Lorsqu’un patient me consulte, il m’est en fait donné de voir un corps et, à partir de là, je peux me fier à l’évidence de mes sens, aux informations qu’ils me transmettent. Je ne pense pas que l’on puisse ignorer ces informations, les faits eux-mêmes sont déjà si peu nombreux.
W. R. Bion, Séminaires italiens, pp. 11-12.

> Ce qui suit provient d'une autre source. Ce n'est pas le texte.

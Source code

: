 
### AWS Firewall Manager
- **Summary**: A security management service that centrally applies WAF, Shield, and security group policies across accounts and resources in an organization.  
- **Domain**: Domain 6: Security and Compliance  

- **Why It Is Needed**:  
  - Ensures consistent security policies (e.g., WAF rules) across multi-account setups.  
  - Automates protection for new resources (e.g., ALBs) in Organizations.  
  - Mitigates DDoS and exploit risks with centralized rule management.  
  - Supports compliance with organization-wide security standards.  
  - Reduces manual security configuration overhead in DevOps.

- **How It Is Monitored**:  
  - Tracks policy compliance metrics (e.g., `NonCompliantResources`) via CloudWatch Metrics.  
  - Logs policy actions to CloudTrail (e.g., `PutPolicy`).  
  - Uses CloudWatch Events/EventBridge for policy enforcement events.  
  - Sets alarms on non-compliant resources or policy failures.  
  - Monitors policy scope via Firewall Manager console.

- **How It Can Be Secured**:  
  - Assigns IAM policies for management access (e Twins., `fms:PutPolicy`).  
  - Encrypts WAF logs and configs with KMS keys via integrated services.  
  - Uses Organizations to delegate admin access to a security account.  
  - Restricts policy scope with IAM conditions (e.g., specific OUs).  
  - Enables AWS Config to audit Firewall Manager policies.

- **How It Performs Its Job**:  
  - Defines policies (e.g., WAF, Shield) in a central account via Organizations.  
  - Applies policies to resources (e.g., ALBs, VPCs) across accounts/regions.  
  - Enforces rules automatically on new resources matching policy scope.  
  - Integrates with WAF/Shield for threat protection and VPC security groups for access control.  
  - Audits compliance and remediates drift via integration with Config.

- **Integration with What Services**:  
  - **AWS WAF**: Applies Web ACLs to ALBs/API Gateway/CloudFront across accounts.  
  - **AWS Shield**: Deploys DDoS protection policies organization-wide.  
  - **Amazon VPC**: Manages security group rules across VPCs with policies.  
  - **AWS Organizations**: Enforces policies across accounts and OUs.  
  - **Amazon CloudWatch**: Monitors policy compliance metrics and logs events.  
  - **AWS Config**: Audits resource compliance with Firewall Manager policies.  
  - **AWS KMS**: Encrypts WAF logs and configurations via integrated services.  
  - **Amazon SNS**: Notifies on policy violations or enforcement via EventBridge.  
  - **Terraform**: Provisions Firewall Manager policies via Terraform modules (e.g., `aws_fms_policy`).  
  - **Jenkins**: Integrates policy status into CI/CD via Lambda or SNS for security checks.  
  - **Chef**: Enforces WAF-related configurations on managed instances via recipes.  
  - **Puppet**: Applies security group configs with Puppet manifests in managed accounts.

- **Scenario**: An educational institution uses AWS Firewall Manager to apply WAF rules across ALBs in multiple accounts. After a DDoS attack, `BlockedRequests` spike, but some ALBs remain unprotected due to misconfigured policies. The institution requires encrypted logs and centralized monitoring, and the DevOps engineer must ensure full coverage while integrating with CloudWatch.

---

L’histoire de la médecine occidentale est marquée par une rupture épistémologique sur laquelle le philosophe Michel Foucault (1963) a attiré l’attention. Les médecins, depuis la plus haute antiquité, observaient attentivement leurs patients, les symptômes qu’ils présentaient, le regroupement de ces symptômes, leur évolution favorable ou défavorable, souvent marquée par des crises annonciatrices de leur résolution. Pourtant, leurs descriptions restaient le plus souvent confuses, rares étaient les maladies bien identifiées, clairement différenciées du reste de la pathologie. C’est sans doute qu’il leur manquait une méthode précise, qui leur aurait permis de hiérarchiser et de classifier les faits qu’ils observaient. Faute de cela, le recours aux grands auteurs qui les avaient précédés leur servait de garantie. L’argument d’autorité faisait souvent office de preuve. […]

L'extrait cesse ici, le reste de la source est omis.